If you define the reactance as the ratio of the instantaneous values then is a time dependent quantity. This is not the usual definition of reactantce, which is a constant for a given component. The two definitions are not equivalent.

 

[jaydnul]

I think the root of my confusion comes down to not knowing why we use i. We couldn't use any letter (A+By) to represent the 2nd dimension because at some point the characteristics of i become significant (squaring it gives -1).

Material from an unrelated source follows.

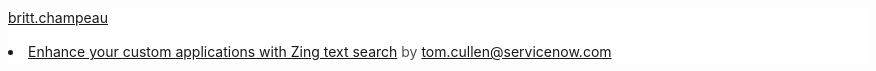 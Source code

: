 <span><a __default_attr="23178" __jive_macro_name="user" class="jive_macro jive_macro_user" data-orig-content="britt.champeau" data-renderedposition="6993.578125_196.25_114_16" href="/community?id=community_user_profile&user=c060d269db581fc09c9ffb651f961941" modifiedtitle="true" title="britt.champeau">britt.champeau</a><br/></span></span></li><li><span style="color: #505050;"><a title="" _jive_internal="true" href="/community?id=community_blog&sys_id=d62da6e5dbd0dbc01dcaf3231f96190e">Enhance your custom applications with Zing text search</a> by <a title="tom.cullen@servicenow.com" __default_attr="60880" __jive_macro_name="user" class="jive_macro jive_macro_user" data-orig-content="tom.cullen@servicenow.com" data-renderedposition="7017.375_411.390625_197_16" href="/community?id=community_user_profile&user=adb2daaddbd81fc09c9ffb651f961984">tom.cullen@servicenow.com</a></span></li></ul>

But how is the i derived in 1/jwc

 

[nasu]

It is not "derived". It comes from using complex representation for voltage and current.
You don't need it, it is just easier to do the math this way. If you start with real quantities (U and I) then the reactance will be real as well (just X=1/wC).

In complex representation
$u=U_0 e^{i \omega t}$
$i=I_0 e^{i( \omega t+\phi)}$
The relationship between u and i is
$\frac{du}{dt}=\frac{1}{C}i$
Plugging in and simplifying the $e^{i \omega t}$ you get
$U_0 i \omega =\frac{I_0}{C} e^{i \phi}$
This holds if $\phi=90^o$ and $U_o=\frac{I_0}{i \omega C}$ or Uo=Io*X

Now try to do the same in sin and cos representation and see what you get.

 

[jaydnul]

Wait, wouldn't euler's forumula get you there from my original definition anyways?

According to euler:
$cos(x)=.5(e^{jx}+e^{-jx})$
$sin(x)=.5(e^{j(90-x)}+e^{-j(90-x)})$

And if you divide these, it comes out to 1/j, right?

 

[nasu]

I don't see how. See yourself if it does.
For me looks like a function of x, not a constant.